START Given records
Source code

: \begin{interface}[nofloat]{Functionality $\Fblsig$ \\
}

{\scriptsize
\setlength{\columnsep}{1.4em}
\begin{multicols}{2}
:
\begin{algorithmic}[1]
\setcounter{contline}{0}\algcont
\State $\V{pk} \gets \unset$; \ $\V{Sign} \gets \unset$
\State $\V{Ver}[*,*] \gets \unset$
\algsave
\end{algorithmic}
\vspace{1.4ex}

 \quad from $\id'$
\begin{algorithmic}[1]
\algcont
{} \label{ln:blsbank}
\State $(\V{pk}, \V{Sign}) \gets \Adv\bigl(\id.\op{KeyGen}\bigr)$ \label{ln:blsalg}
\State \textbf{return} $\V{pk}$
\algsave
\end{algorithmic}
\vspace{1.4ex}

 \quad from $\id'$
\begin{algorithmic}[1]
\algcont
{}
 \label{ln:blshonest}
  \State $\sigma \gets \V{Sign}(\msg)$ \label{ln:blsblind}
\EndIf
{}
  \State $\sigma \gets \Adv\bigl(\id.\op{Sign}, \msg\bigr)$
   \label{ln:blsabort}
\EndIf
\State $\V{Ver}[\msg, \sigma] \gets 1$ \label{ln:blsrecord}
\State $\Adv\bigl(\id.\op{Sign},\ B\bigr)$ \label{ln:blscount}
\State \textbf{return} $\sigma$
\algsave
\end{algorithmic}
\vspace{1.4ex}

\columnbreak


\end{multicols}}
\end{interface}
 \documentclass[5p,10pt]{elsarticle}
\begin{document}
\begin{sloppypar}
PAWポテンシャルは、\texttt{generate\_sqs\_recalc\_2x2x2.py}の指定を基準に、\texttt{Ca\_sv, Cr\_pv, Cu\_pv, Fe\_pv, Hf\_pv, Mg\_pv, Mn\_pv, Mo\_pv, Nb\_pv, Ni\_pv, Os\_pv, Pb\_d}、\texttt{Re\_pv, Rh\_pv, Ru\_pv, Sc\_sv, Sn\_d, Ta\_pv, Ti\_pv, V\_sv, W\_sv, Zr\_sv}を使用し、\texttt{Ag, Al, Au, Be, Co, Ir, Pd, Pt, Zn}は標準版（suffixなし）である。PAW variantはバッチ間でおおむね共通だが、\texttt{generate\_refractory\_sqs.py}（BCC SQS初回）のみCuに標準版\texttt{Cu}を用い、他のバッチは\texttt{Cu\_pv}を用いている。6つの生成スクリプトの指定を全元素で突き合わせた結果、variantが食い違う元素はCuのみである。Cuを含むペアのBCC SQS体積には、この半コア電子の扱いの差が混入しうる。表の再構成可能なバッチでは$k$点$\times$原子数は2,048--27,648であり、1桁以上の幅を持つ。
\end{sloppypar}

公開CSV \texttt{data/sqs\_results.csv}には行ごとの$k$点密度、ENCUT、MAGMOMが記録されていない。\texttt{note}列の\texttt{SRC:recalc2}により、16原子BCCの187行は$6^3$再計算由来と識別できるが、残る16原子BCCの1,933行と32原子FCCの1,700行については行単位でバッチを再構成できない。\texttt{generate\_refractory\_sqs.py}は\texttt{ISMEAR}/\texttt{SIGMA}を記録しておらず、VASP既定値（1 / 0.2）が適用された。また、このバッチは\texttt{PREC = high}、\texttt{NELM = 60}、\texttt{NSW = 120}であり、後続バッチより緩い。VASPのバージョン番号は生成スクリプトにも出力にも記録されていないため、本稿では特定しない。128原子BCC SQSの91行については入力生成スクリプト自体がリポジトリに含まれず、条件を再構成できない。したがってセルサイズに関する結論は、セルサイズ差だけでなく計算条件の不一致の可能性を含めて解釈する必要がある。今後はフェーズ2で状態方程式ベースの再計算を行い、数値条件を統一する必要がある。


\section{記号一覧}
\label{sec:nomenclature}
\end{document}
END Given records
• What you have to do
Find out how many lines in the listing contain the string "unset". Give the number alone.

• Exercise answer
2